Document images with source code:
================
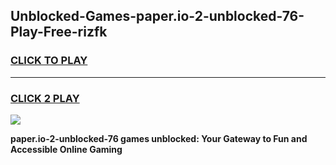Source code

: 
## Unblocked-Games-paper.io-2-unblocked-76-Play-Free-rizfk
<h3>
<a href="https://premium76.site?title=paper.io-2-unblocked-76&ref=23A">CLICK TO PLAY</a></h3>
<hr>

<h3>
<a href="https://premium76.site?title=paper.io-2-unblocked-76&ref=23A">CLICK 2 PLAY</a>
  
</h3>

<a href="https://premium76.site?title=paper.io-2-unblocked-76&ref=23A"><img src="https://clearcache.store/games.png"></a>


**paper.io-2-unblocked-76 games unblocked: Your Gateway to Fun and Accessible Online Gaming**
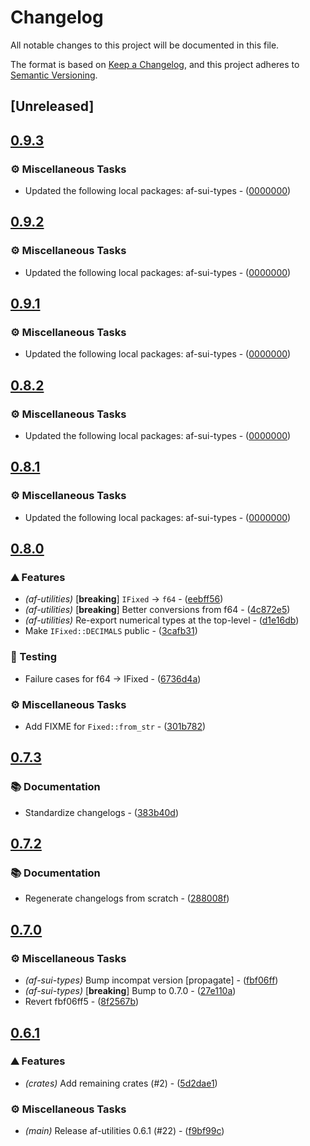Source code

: # Changelog

All notable changes to this project will be documented in this file.

The format is based on [Keep a Changelog](https://keepachangelog.com/en/1.0.0/),
and this project adheres to [Semantic Versioning](https://semver.org/spec/v2.0.0.html).


## [Unreleased]

## [0.9.3](https://github.com/AftermathFinance/aftermath-sdk-rust/compare/af-utilities-v0.9.2...af-utilities-v0.9.3)

### ⚙️ Miscellaneous Tasks

- Updated the following local packages: af-sui-types - ([0000000](https://github.com/AftermathFinance/aftermath-sdk-rust/commit/0000000))


## [0.9.2](https://github.com/AftermathFinance/aftermath-sdk-rust/compare/af-utilities-v0.9.1...af-utilities-v0.9.2)

### ⚙️ Miscellaneous Tasks

- Updated the following local packages: af-sui-types - ([0000000](https://github.com/AftermathFinance/aftermath-sdk-rust/commit/0000000))


## [0.9.1](https://github.com/AftermathFinance/aftermath-sdk-rust/compare/af-utilities-v0.9.0...af-utilities-v0.9.1)

### ⚙️ Miscellaneous Tasks

- Updated the following local packages: af-sui-types - ([0000000](https://github.com/AftermathFinance/aftermath-sdk-rust/commit/0000000))


## [0.8.2](https://github.com/AftermathFinance/aftermath-sdk-rust/compare/af-utilities-v0.8.1...af-utilities-v0.8.2)

### ⚙️ Miscellaneous Tasks

- Updated the following local packages: af-sui-types - ([0000000](https://github.com/AftermathFinance/aftermath-sdk-rust/commit/0000000))


## [0.8.1](https://github.com/AftermathFinance/aftermath-sdk-rust/compare/af-utilities-v0.8.0...af-utilities-v0.8.1)

### ⚙️ Miscellaneous Tasks

- Updated the following local packages: af-sui-types - ([0000000](https://github.com/AftermathFinance/aftermath-sdk-rust/commit/0000000))


## [0.8.0](https://github.com/AftermathFinance/aftermath-sdk-rust/compare/af-utilities-v0.7.3...af-utilities-v0.8.0)

### ⛰️ Features

- *(af-utilities)* [**breaking**] `IFixed` -> `f64` - ([eebff56](https://github.com/AftermathFinance/aftermath-sdk-rust/commit/eebff564390fd922fb72604dcb3c49b36dba1090))
- *(af-utilities)* [**breaking**] Better conversions from f64 - ([4c872e5](https://github.com/AftermathFinance/aftermath-sdk-rust/commit/4c872e56e713650261a9b8b32baf98ed082d30b6))
- *(af-utilities)* Re-export numerical types at the top-level - ([d1e16db](https://github.com/AftermathFinance/aftermath-sdk-rust/commit/d1e16db45ef8d325604d2ac40e44076b928fe37e))
- Make `IFixed::DECIMALS` public - ([3cafb31](https://github.com/AftermathFinance/aftermath-sdk-rust/commit/3cafb31dfc24f1f9c787a6b730694aacbe895fd5))

### 🧪 Testing

- Failure cases for f64 -> IFixed - ([6736d4a](https://github.com/AftermathFinance/aftermath-sdk-rust/commit/6736d4a3d3e9d1052e9201314e08b73e98cd2f83))

### ⚙️ Miscellaneous Tasks

- Add FIXME for `Fixed::from_str` - ([301b782](https://github.com/AftermathFinance/aftermath-sdk-rust/commit/301b78249056223d7a7bee90a5f451972517ab74))


## [0.7.3](https://github.com/AftermathFinance/aftermath-sdk-rust/compare/af-utilities-v0.7.2...af-utilities-v0.7.3)

### 📚 Documentation

- Standardize changelogs - ([383b40d](https://github.com/AftermathFinance/aftermath-sdk-rust/commit/383b40d75c38f637aafe06438673f71e1c57d432))


## [0.7.2](https://github.com/AftermathFinance/aftermath-sdk-rust/compare/af-utilities-v0.7.1...af-utilities-v0.7.2)

### 📚 Documentation

- Regenerate changelogs from scratch - ([288008f](https://github.com/AftermathFinance/aftermath-sdk-rust/commit/288008f5b60193ea34b765d8ad605cf4f25207e9))

## [0.7.0](https://github.com/AftermathFinance/aftermath-sdk-rust/compare/af-utilities-v0.6.1...af-utilities-v0.7.0)

### ⚙️ Miscellaneous Tasks

- *(af-sui-types)* Bump incompat version [propagate] - ([fbf06ff](https://github.com/AftermathFinance/aftermath-sdk-rust/commit/fbf06ff5b383d73297a7595b6a4ca7300bdbfbd2))
- *(af-sui-types)* [**breaking**] Bump to 0.7.0 - ([27e110a](https://github.com/AftermathFinance/aftermath-sdk-rust/commit/27e110a9455d4a1b9c4d9c1a9e4e0c85728a1e96))
- Revert fbf06ff5 - ([8f2567b](https://github.com/AftermathFinance/aftermath-sdk-rust/commit/8f2567b6efd2924092cb5a5a382a5cabeaf7fafd))

## [0.6.1](https://github.com/AftermathFinance/aftermath-sdk-rust/compare/af-utilities-v0.6.0...af-utilities-v0.6.1)

### ⛰️ Features

- *(crates)* Add remaining crates (#2) - ([5d2dae1](https://github.com/AftermathFinance/aftermath-sdk-rust/commit/5d2dae1392de8ed6a5af63a0e559bd3416112b35))

### ⚙️ Miscellaneous Tasks

- *(main)* Release af-utilities 0.6.1 (#22) - ([f9bf99c](https://github.com/AftermathFinance/aftermath-sdk-rust/commit/f9bf99c20948a02b0c116318dd6daa55e4c080b5))

<!-- generated by git-cliff -->
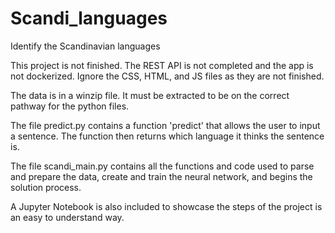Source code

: # Scandi_languages
Identify the Scandinavian languages

This project is not finished. The REST API is not completed and the app is not dockerized.
Ignore the CSS, HTML, and JS files as they are not finished.

The data is in a winzip file. It must be extracted to be on the correct pathway for the python files.

The file predict.py contains a function 'predict' that allows the user to input a sentence.
The function then returns which language it thinks the sentence is.

The file scandi_main.py contains all the functions and code used to parse and prepare the data, create and train the neural network, and begins the solution process.

A Jupyter Notebook is also included to showcase the steps of the project is an easy to understand way.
================
Work item: Output nothing except an exact copy of the records above, with the images left out.

Solution to this task:
Source code

: 
## Unblocked-Games-paper.io-2-unblocked-76-Play-Free-rizfk
<h3>
<a href="https://premium76.site?title=paper.io-2-unblocked-76&ref=23A">CLICK TO PLAY</a></h3>
<hr>

<h3>
<a href="https://premium76.site?title=paper.io-2-unblocked-76&ref=23A">CLICK 2 PLAY</a>
  
</h3>

<a href="https://premium76.site?title=paper.io-2-unblocked-76&ref=23A"><img src="https://clearcache.store/games.png"></a>


**paper.io-2-unblocked-76 games unblocked: Your Gateway to Fun and Accessible Online Gaming**
Source code

: # Changelog

All notable changes to this project will be documented in this file.

The format is based on [Keep a Changelog](https://keepachangelog.com/en/1.0.0/),
and this project adheres to [Semantic Versioning](https://semver.org/spec/v2.0.0.html).


## [Unreleased]

## [0.9.3](https://github.com/AftermathFinance/aftermath-sdk-rust/compare/af-utilities-v0.9.2...af-utilities-v0.9.3)

### ⚙️ Miscellaneous Tasks

- Updated the following local packages: af-sui-types - ([0000000](https://github.com/AftermathFinance/aftermath-sdk-rust/commit/0000000))


## [0.9.2](https://github.com/AftermathFinance/aftermath-sdk-rust/compare/af-utilities-v0.9.1...af-utilities-v0.9.2)

### ⚙️ Miscellaneous Tasks

- Updated the following local packages: af-sui-types - ([0000000](https://github.com/AftermathFinance/aftermath-sdk-rust/commit/0000000))


## [0.9.1](https://github.com/AftermathFinance/aftermath-sdk-rust/compare/af-utilities-v0.9.0...af-utilities-v0.9.1)

### ⚙️ Miscellaneous Tasks

- Updated the following local packages: af-sui-types - ([0000000](https://github.com/AftermathFinance/aftermath-sdk-rust/commit/0000000))


## [0.8.2](https://github.com/AftermathFinance/aftermath-sdk-rust/compare/af-utilities-v0.8.1...af-utilities-v0.8.2)

### ⚙️ Miscellaneous Tasks

- Updated the following local packages: af-sui-types - ([0000000](https://github.com/AftermathFinance/aftermath-sdk-rust/commit/0000000))


## [0.8.1](https://github.com/AftermathFinance/aftermath-sdk-rust/compare/af-utilities-v0.8.0...af-utilities-v0.8.1)

### ⚙️ Miscellaneous Tasks

- Updated the following local packages: af-sui-types - ([0000000](https://github.com/AftermathFinance/aftermath-sdk-rust/commit/0000000))


## [0.8.0](https://github.com/AftermathFinance/aftermath-sdk-rust/compare/af-utilities-v0.7.3...af-utilities-v0.8.0)

### ⛰️ Features

- *(af-utilities)* [**breaking**] `IFixed` -> `f64` - ([eebff56](https://github.com/AftermathFinance/aftermath-sdk-rust/commit/eebff564390fd922fb72604dcb3c49b36dba1090))
- *(af-utilities)* [**breaking**] Better conversions from f64 - ([4c872e5](https://github.com/AftermathFinance/aftermath-sdk-rust/commit/4c872e56e713650261a9b8b32baf98ed082d30b6))
- *(af-utilities)* Re-export numerical types at the top-level - ([d1e16db](https://github.com/AftermathFinance/aftermath-sdk-rust/commit/d1e16db45ef8d325604d2ac40e44076b928fe37e))
- Make `IFixed::DECIMALS` public - ([3cafb31](https://github.com/AftermathFinance/aftermath-sdk-rust/commit/3cafb31dfc24f1f9c787a6b730694aacbe895fd5))

### 🧪 Testing

- Failure cases for f64 -> IFixed - ([6736d4a](https://github.com/AftermathFinance/aftermath-sdk-rust/commit/6736d4a3d3e9d1052e9201314e08b73e98cd2f83))

### ⚙️ Miscellaneous Tasks

- Add FIXME for `Fixed::from_str` - ([301b782](https://github.com/AftermathFinance/aftermath-sdk-rust/commit/301b78249056223d7a7bee90a5f451972517ab74))


## [0.7.3](https://github.com/AftermathFinance/aftermath-sdk-rust/compare/af-utilities-v0.7.2...af-utilities-v0.7.3)

### 📚 Documentation

- Standardize changelogs - ([383b40d](https://github.com/AftermathFinance/aftermath-sdk-rust/commit/383b40d75c38f637aafe06438673f71e1c57d432))


## [0.7.2](https://github.com/AftermathFinance/aftermath-sdk-rust/compare/af-utilities-v0.7.1...af-utilities-v0.7.2)

### 📚 Documentation

- Regenerate changelogs from scratch - ([288008f](https://github.com/AftermathFinance/aftermath-sdk-rust/commit/288008f5b60193ea34b765d8ad605cf4f25207e9))

## [0.7.0](https://github.com/AftermathFinance/aftermath-sdk-rust/compare/af-utilities-v0.6.1...af-utilities-v0.7.0)

### ⚙️ Miscellaneous Tasks

- *(af-sui-types)* Bump incompat version [propagate] - ([fbf06ff](https://github.com/AftermathFinance/aftermath-sdk-rust/commit/fbf06ff5b383d73297a7595b6a4ca7300bdbfbd2))
- *(af-sui-types)* [**breaking**] Bump to 0.7.0 - ([27e110a](https://github.com/AftermathFinance/aftermath-sdk-rust/commit/27e110a9455d4a1b9c4d9c1a9e4e0c85728a1e96))
- Revert fbf06ff5 - ([8f2567b](https://github.com/AftermathFinance/aftermath-sdk-rust/commit/8f2567b6efd2924092cb5a5a382a5cabeaf7fafd))

## [0.6.1](https://github.com/AftermathFinance/aftermath-sdk-rust/compare/af-utilities-v0.6.0...af-utilities-v0.6.1)

### ⛰️ Features

- *(crates)* Add remaining crates (#2) - ([5d2dae1](https://github.com/AftermathFinance/aftermath-sdk-rust/commit/5d2dae1392de8ed6a5af63a0e559bd3416112b35))

### ⚙️ Miscellaneous Tasks

- *(main)* Release af-utilities 0.6.1 (#22) - ([f9bf99c](https://github.com/AftermathFinance/aftermath-sdk-rust/commit/f9bf99c20948a02b0c116318dd6daa55e4c080b5))

<!-- generated by git-cliff -->
Source code

: # Scandi_languages
Identify the Scandinavian languages

This project is not finished. The REST API is not completed and the app is not dockerized.
Ignore the CSS, HTML, and JS files as they are not finished.

The data is in a winzip file. It must be extracted to be on the correct pathway for the python files.

The file predict.py contains a function 'predict' that allows the user to input a sentence.
The function then returns which language it thinks the sentence is.

The file scandi_main.py contains all the functions and code used to parse and prepare the data, create and train the neural network, and begins the solution process.

A Jupyter Notebook is also included to showcase the steps of the project is an easy to understand way.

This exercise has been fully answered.